Data extracted from a collection:

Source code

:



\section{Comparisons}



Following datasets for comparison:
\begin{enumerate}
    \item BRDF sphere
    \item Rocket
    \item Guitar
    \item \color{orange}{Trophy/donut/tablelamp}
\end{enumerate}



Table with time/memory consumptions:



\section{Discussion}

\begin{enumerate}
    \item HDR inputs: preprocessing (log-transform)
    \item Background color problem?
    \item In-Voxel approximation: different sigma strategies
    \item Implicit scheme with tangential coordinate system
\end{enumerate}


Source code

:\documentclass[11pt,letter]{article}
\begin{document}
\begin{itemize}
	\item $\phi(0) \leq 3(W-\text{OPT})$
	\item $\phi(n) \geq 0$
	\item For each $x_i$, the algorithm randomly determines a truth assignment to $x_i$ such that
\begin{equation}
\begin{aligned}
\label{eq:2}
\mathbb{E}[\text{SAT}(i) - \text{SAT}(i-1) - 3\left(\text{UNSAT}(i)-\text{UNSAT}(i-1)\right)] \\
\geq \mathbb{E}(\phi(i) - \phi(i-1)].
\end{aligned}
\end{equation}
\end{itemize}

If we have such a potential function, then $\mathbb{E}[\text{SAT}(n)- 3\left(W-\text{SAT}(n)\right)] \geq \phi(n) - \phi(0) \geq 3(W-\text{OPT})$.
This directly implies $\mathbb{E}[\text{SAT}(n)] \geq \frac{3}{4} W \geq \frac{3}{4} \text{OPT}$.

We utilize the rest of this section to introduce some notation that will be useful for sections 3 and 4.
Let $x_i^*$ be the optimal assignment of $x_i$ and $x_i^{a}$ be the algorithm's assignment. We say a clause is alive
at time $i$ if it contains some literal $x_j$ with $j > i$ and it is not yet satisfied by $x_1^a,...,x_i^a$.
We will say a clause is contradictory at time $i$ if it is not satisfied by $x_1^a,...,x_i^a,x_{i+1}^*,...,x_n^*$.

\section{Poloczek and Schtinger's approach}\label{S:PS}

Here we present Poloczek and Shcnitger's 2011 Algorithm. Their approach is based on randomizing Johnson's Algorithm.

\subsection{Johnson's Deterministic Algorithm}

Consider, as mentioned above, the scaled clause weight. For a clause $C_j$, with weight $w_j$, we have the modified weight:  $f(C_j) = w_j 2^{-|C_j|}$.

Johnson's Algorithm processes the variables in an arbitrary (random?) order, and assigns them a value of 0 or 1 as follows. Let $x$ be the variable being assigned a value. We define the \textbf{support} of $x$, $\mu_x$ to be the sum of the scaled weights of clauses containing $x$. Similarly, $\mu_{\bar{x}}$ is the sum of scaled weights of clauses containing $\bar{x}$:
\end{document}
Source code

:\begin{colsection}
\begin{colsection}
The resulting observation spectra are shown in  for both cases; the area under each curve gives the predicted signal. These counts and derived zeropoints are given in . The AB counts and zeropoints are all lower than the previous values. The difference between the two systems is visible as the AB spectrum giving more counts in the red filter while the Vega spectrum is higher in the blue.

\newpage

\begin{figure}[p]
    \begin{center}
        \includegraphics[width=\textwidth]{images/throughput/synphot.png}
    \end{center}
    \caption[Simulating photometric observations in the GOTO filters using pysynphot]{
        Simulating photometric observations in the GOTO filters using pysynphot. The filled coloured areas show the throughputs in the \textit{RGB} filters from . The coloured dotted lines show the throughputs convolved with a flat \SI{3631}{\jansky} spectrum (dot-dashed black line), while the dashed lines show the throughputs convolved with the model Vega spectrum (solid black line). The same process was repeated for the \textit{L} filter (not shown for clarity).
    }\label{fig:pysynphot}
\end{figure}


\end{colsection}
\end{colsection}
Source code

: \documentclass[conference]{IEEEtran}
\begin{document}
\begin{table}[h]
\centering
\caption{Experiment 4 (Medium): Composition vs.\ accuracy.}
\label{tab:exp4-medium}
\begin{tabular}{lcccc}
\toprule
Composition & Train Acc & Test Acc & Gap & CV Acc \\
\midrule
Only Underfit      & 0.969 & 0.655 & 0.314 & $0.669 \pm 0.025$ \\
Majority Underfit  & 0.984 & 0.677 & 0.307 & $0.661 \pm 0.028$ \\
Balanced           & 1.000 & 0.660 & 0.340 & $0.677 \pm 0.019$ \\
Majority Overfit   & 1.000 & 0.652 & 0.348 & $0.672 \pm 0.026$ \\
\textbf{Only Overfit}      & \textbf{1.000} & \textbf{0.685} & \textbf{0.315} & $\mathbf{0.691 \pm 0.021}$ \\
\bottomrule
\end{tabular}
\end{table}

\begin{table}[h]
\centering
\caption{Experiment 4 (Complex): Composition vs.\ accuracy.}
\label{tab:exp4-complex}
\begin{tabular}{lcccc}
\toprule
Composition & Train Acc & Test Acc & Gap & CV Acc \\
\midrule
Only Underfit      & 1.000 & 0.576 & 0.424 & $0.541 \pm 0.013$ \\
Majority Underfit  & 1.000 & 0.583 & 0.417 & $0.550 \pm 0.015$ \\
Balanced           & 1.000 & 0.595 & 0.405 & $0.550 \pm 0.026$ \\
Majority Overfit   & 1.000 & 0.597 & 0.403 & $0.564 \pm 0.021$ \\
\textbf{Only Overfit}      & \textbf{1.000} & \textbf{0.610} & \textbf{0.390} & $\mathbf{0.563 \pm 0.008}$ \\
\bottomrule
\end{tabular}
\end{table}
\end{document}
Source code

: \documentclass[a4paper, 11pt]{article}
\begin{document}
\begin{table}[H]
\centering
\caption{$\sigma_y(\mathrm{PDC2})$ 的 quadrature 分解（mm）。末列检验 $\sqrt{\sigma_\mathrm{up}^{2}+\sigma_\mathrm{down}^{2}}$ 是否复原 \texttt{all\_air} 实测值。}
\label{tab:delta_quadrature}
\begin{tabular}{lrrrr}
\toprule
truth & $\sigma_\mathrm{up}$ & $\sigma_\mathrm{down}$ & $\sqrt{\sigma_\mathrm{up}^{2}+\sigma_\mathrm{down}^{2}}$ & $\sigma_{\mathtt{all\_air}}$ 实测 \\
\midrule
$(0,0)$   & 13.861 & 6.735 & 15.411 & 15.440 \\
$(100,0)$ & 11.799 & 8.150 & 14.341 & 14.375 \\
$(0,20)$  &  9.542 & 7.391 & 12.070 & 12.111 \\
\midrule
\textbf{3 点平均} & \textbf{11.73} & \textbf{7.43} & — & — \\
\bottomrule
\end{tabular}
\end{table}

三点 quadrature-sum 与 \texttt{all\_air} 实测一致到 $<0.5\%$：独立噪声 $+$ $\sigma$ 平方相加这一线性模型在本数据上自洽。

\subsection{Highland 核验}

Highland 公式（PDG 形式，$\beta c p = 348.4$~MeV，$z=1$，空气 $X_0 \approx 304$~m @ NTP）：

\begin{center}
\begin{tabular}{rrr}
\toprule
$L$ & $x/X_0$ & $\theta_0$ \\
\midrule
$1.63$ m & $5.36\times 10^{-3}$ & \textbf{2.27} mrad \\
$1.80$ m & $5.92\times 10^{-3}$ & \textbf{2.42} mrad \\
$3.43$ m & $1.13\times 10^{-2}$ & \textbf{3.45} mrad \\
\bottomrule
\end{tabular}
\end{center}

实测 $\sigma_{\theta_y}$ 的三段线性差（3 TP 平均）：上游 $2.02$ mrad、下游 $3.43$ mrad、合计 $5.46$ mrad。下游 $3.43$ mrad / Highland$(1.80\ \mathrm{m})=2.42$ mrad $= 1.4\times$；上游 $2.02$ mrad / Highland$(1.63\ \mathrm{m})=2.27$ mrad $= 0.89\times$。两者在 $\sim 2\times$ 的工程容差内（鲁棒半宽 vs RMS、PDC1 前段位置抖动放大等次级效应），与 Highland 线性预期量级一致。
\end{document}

*Work order*: Copy out the entries. Leave every line exactly as it is.

*Answer to the problem*:
Source code

:



\section{Comparisons}



Following datasets for comparison:
\begin{enumerate}
    \item BRDF sphere
    \item Rocket
    \item Guitar
    \item \color{orange}{Trophy/donut/tablelamp}
\end{enumerate}



Table with time/memory consumptions:



\section{Discussion}

\begin{enumerate}
    \item HDR inputs: preprocessing (log-transform)
    \item Background color problem?
    \item In-Voxel approximation: different sigma strategies
    \item Implicit scheme with tangential coordinate system
\end{enumerate}


Source code

:\documentclass[11pt,letter]{article}
\begin{document}
\begin{itemize}
	\item $\phi(0) \leq 3(W-\text{OPT})$
	\item $\phi(n) \geq 0$
	\item For each $x_i$, the algorithm randomly determines a truth assignment to $x_i$ such that
\begin{equation}
\begin{aligned}
\label{eq:2}
\mathbb{E}[\text{SAT}(i) - \text{SAT}(i-1) - 3\left(\text{UNSAT}(i)-\text{UNSAT}(i-1)\right)] \\
\geq \mathbb{E}(\phi(i) - \phi(i-1)].
\end{aligned}
\end{equation}
\end{itemize}

If we have such a potential function, then $\mathbb{E}[\text{SAT}(n)- 3\left(W-\text{SAT}(n)\right)] \geq \phi(n) - \phi(0) \geq 3(W-\text{OPT})$.
This directly implies $\mathbb{E}[\text{SAT}(n)] \geq \frac{3}{4} W \geq \frac{3}{4} \text{OPT}$.

We utilize the rest of this section to introduce some notation that will be useful for sections 3 and 4.
Let $x_i^*$ be the optimal assignment of $x_i$ and $x_i^{a}$ be the algorithm's assignment. We say a clause is alive
at time $i$ if it contains some literal $x_j$ with $j > i$ and it is not yet satisfied by $x_1^a,...,x_i^a$.
We will say a clause is contradictory at time $i$ if it is not satisfied by $x_1^a,...,x_i^a,x_{i+1}^*,...,x_n^*$.

\section{Poloczek and Schtinger's approach}\label{S:PS}

Here we present Poloczek and Shcnitger's 2011 Algorithm. Their approach is based on randomizing Johnson's Algorithm.

\subsection{Johnson's Deterministic Algorithm}

Consider, as mentioned above, the scaled clause weight. For a clause $C_j$, with weight $w_j$, we have the modified weight:  $f(C_j) = w_j 2^{-|C_j|}$.

Johnson's Algorithm processes the variables in an arbitrary (random?) order, and assigns them a value of 0 or 1 as follows. Let $x$ be the variable being assigned a value. We define the \textbf{support} of $x$, $\mu_x$ to be the sum of the scaled weights of clauses containing $x$. Similarly, $\mu_{\bar{x}}$ is the sum of scaled weights of clauses containing $\bar{x}$:
\end{document}
Source code

:\begin{colsection}
\begin{colsection}
The resulting observation spectra are shown in  for both cases; the area under each curve gives the predicted signal. These counts and derived zeropoints are given in . The AB counts and zeropoints are all lower than the previous values. The difference between the two systems is visible as the AB spectrum giving more counts in the red filter while the Vega spectrum is higher in the blue.

\newpage

\begin{figure}[p]
    \begin{center}
        \includegraphics[width=\textwidth]{images/throughput/synphot.png}
    \end{center}
    \caption[Simulating photometric observations in the GOTO filters using pysynphot]{
        Simulating photometric observations in the GOTO filters using pysynphot. The filled coloured areas show the throughputs in the \textit{RGB} filters from . The coloured dotted lines show the throughputs convolved with a flat \SI{3631}{\jansky} spectrum (dot-dashed black line), while the dashed lines show the throughputs convolved with the model Vega spectrum (solid black line). The same process was repeated for the \textit{L} filter (not shown for clarity).
    }\label{fig:pysynphot}
\end{figure}


\end{colsection}
\end{colsection}
Source code

: \documentclass[conference]{IEEEtran}
\begin{document}
\begin{table}[h]
\centering
\caption{Experiment 4 (Medium): Composition vs.\ accuracy.}
\label{tab:exp4-medium}
\begin{tabular}{lcccc}
\toprule
Composition & Train Acc & Test Acc & Gap & CV Acc \\
\midrule
Only Underfit      & 0.969 & 0.655 & 0.314 & $0.669 \pm 0.025$ \\
Majority Underfit  & 0.984 & 0.677 & 0.307 & $0.661 \pm 0.028$ \\
Balanced           & 1.000 & 0.660 & 0.340 & $0.677 \pm 0.019$ \\
Majority Overfit   & 1.000 & 0.652 & 0.348 & $0.672 \pm 0.026$ \\
\textbf{Only Overfit}      & \textbf{1.000} & \textbf{0.685} & \textbf{0.315} & $\mathbf{0.691 \pm 0.021}$ \\
\bottomrule
\end{tabular}
\end{table}

\begin{table}[h]
\centering
\caption{Experiment 4 (Complex): Composition vs.\ accuracy.}
\label{tab:exp4-complex}
\begin{tabular}{lcccc}
\toprule
Composition & Train Acc & Test Acc & Gap & CV Acc \\
\midrule
Only Underfit      & 1.000 & 0.576 & 0.424 & $0.541 \pm 0.013$ \\
Majority Underfit  & 1.000 & 0.583 & 0.417 & $0.550 \pm 0.015$ \\
Balanced           & 1.000 & 0.595 & 0.405 & $0.550 \pm 0.026$ \\
Majority Overfit   & 1.000 & 0.597 & 0.403 & $0.564 \pm 0.021$ \\
\textbf{Only Overfit}      & \textbf{1.000} & \textbf{0.610} & \textbf{0.390} & $\mathbf{0.563 \pm 0.008}$ \\
\bottomrule
\end{tabular}
\end{table}
\end{document}
Source code

: \documentclass[a4paper, 11pt]{article}
\begin{document}
\begin{table}[H]
\centering
\caption{$\sigma_y(\mathrm{PDC2})$ 的 quadrature 分解（mm）。末列检验 $\sqrt{\sigma_\mathrm{up}^{2}+\sigma_\mathrm{down}^{2}}$ 是否复原 \texttt{all\_air} 实测值。}
\label{tab:delta_quadrature}
\begin{tabular}{lrrrr}
\toprule
truth & $\sigma_\mathrm{up}$ & $\sigma_\mathrm{down}$ & $\sqrt{\sigma_\mathrm{up}^{2}+\sigma_\mathrm{down}^{2}}$ & $\sigma_{\mathtt{all\_air}}$ 实测 \\
\midrule
$(0,0)$   & 13.861 & 6.735 & 15.411 & 15.440 \\
$(100,0)$ & 11.799 & 8.150 & 14.341 & 14.375 \\
$(0,20)$  &  9.542 & 7.391 & 12.070 & 12.111 \\
\midrule
\textbf{3 点平均} & \textbf{11.73} & \textbf{7.43} & — & — \\
\bottomrule
\end{tabular}
\end{table}

三点 quadrature-sum 与 \texttt{all\_air} 实测一致到 $<0.5\%$：独立噪声 $+$ $\sigma$ 平方相加这一线性模型在本数据上自洽。

\subsection{Highland 核验}

Highland 公式（PDG 形式，$\beta c p = 348.4$~MeV，$z=1$，空气 $X_0 \approx 304$~m @ NTP）：

\begin{center}
\begin{tabular}{rrr}
\toprule
$L$ & $x/X_0$ & $\theta_0$ \\
\midrule
$1.63$ m & $5.36\times 10^{-3}$ & \textbf{2.27} mrad \\
$1.80$ m & $5.92\times 10^{-3}$ & \textbf{2.42} mrad \\
$3.43$ m & $1.13\times 10^{-2}$ & \textbf{3.45} mrad \\
\bottomrule
\end{tabular}
\end{center}

实测 $\sigma_{\theta_y}$ 的三段线性差（3 TP 平均）：上游 $2.02$ mrad、下游 $3.43$ mrad、合计 $5.46$ mrad。下游 $3.43$ mrad / Highland$(1.80\ \mathrm{m})=2.42$ mrad $= 1.4\times$；上游 $2.02$ mrad / Highland$(1.63\ \mathrm{m})=2.27$ mrad $= 0.89\times$。两者在 $\sim 2\times$ 的工程容差内（鲁棒半宽 vs RMS、PDC1 前段位置抖动放大等次级效应），与 Highland 线性预期量级一致。
\end{document}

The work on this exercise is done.